Augmented reality tech would help maintain military aircraft
A University of Texas at Arlington computer scientist is developing a portable computer vision system that integrates augmented reality into aircraft maintenance training for the U.S. Air Force.
William Beksi, assistant professor of computer science and engineering, has received a $450,000 Small Business Technology Transfer grant from the Air Force Research Laboratory to fund his project. He’s trying to assist Air Force efforts to keep its aircraft in peak operating condition as the military branch attempts to replace the collective knowledge and skills of retiring service members.
“There are lots of manual tasks that aircraft maintainers must do each day, and we’re not at the point where they can be fully automated,” Beksi said. “But if we give maintainers technology, they can be much more efficient in completing these tasks. We hope our solution will significantly expedite the Air Force’s maintenance training program and make it more effective.”

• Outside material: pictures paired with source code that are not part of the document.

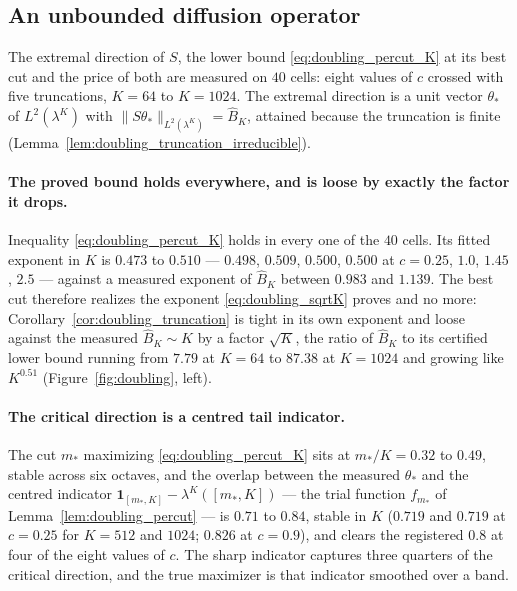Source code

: \subsection{An unbounded diffusion operator}\label{sec:doubling_cost}

The extremal direction of $S$, the lower bound \eqref{eq:doubling_percut_K} at its best cut and
the price of both are measured on $40$ cells: eight values of $c$ crossed with five
truncations, $K=64$ to $K=1024$. The extremal direction is a unit vector $\theta_*$ of
$L^2(\lambda^K)$ with $\|S\theta_*\|_{L^2(\lambda^K)}=\widehat B_K$, attained because the
truncation is finite (Lemma~\ref{lem:doubling_truncation_irreducible}).

\paragraph{The proved bound holds everywhere, and is loose by exactly the factor it drops.}
Inequality \eqref{eq:doubling_percut_K} holds in every one of the $40$ cells. Its fitted
exponent in $K$ is $0.473$ to $0.510$ --- $0.498$, $0.509$, $0.500$, $0.500$ at $c=0.25$,
$1.0$, $1.45$, $2.5$ --- against a measured exponent of $\widehat B_K$ between $0.983$ and
$1.139$. The best cut therefore realizes the exponent \eqref{eq:doubling_sqrtK} proves and no
more: Corollary~\ref{cor:doubling_truncation} is tight in its own exponent and loose against
the measured $\widehat B_K\sim K$ by a factor $\sqrt K$, the ratio of $\widehat B_K$ to its
certified lower bound running from $7.79$ at $K=64$ to $87.38$ at $K=1024$ and growing like
$K^{0.51}$ (Figure~\ref{fig:doubling}, left).

\paragraph{The critical direction is a centred tail indicator.}
The cut $m_*$ maximizing \eqref{eq:doubling_percut_K} sits at $m_*/K=0.32$ to $0.49$, stable
across six octaves, and the overlap between the measured $\theta_*$ and the centred
indicator $\mathbf 1_{[m_*,K]}-\lambda^K([m_*,K])$ --- the trial function $f_{m_*}$ of
Lemma~\ref{lem:doubling_percut} --- is
$0.71$ to $0.84$, stable in $K$ ($0.719$ and $0.719$ at $c=0.25$ for $K=512$ and $1024$;
$0.826$ at $c=0.9$), and clears the registered $0.8$ at four of the eight values of $c$. The
sharp indicator captures three quarters of the critical direction, and the true maximizer is
that indicator smoothed over a band.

Beksi plans to use field-programmable gate arrays (FPGAs) to make a small device that can be attached to a belt and then connected to a head-mounted display that will help the maintainer detect and identify parts in 3D. FPGAs are integrated circuits commonly used in applications where speed and flexibility are needed. They are lighter and more portable than a traditional central processing unit and they require low power so batteries will last for hours. Additionally, they can run deep neural networks quickly without lag.
A typical use for this technology could be the assembly and disassembly of an aircraft wing, where the technology would help the maintainers determine where to start and show which objects they are looking for.

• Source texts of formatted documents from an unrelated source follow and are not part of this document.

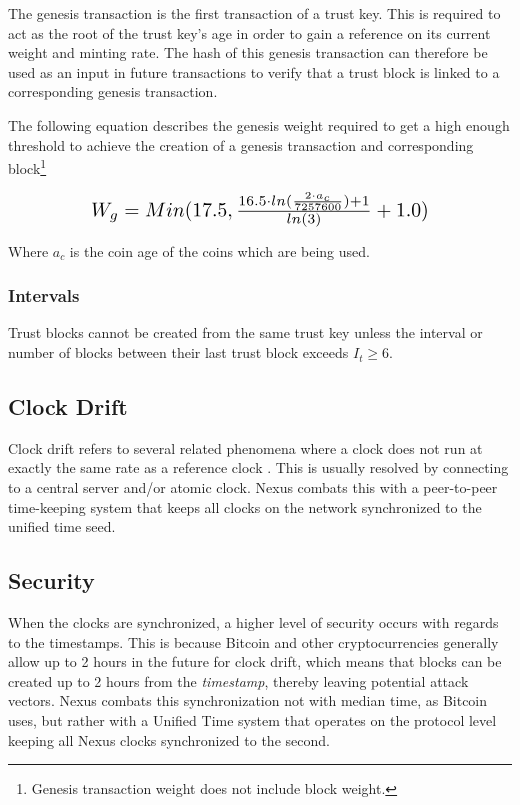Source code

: \documentclass[11pt]{article}
\begin{document}
The genesis transaction is the first transaction of a trust key. 
This is required to act as the root of the trust key's age in order to gain a reference on its current weight and minting rate. 
The hash of this genesis transaction can therefore be used as an input in future transactions to verify that a trust block is linked to a corresponding genesis transaction.

\noindent The following equation describes the genesis weight required to get a high enough threshold to achieve the creation of a genesis transaction and corresponding block\footnote{Genesis transaction weight does not include block weight.}

\begin{equation}
\resizebox{.70\hsize}{!}{$
W_{g} = Min(17.5, \frac{16.5 \cdot ln(\frac{2 \cdot a_{c}}{7257600}) + 1}{ln(3)} + 1.0)
$}
\end{equation}

\noindent Where $a_c$ is the coin age of the coins which are being used.

\subsubsection{Intervals}
 
Trust blocks cannot be created from the same trust key unless the interval or number of blocks between their last trust block exceeds $I_{t} \geq 6$.

\subsection{Clock Drift}

Clock drift refers to several related phenomena where a clock does not run at exactly the same rate as a reference clock \cite{wikiclockdrift}.
This is usually resolved by connecting to a central server and/or atomic clock.
Nexus combats this with a peer-to-peer time-keeping system that keeps all clocks on the network synchronized to the unified time seed.

\subsection{Security}

When the clocks are synchronized, a higher level of security occurs with regards to the timestamps. 
This is because Bitcoin and other cryptocurrencies generally allow up to 2 hours in the future for clock drift, which means that blocks can be created up to 2 hours from the \textit{timestamp}, thereby leaving potential attack vectors.
Nexus combats this synchronization not with median time, as Bitcoin uses, but rather with a Unified Time system that operates on the protocol level keeping all Nexus clocks synchronized to the second.
\end{document}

“The Air Force wants to see this work because now they’re tied to a specific location, such as a hangar, and their maintainers can’t move around the base freely,” Beksi said. “The major advantage to this solution is that its portability removes constraints so people can move from place to place and complete their tasks efficiently.”
Beksi is working with the company krtkl to develop the hardware while his lab develops the artificial intelligence that will run on it. They will test the prototype at Robins Air Force Base in Warner-Robins, Georgia, with an eye on successfully commercializing the technology for use by commercial airlines or other large organizations.
“The Air Force’s desire to increase efficiency in training its personnel to better work with maintenance and manufacturing tasks provides the impetus to create something that has far-reaching effects,” said Hong Jiang, Nedderman Professor and chair of UTA’s Computer Science and Engineering Department. “This program is an excellent opportunity for UTA to collaborate with small businesses to develop solutions that will help industry in many fields.”
The Small Business Technology Transfer program is highly competitive and encourages domestic small businesses to engage in federal research/research and development with the potential for commercialization. The program relies on partnerships between small businesses and nonprofit research institutions, with the small business required to formally collaborate with the latter in Phases I and II. The program’s most important role is to bridge the gap between performance of basic science and commercialization of resulting innovations.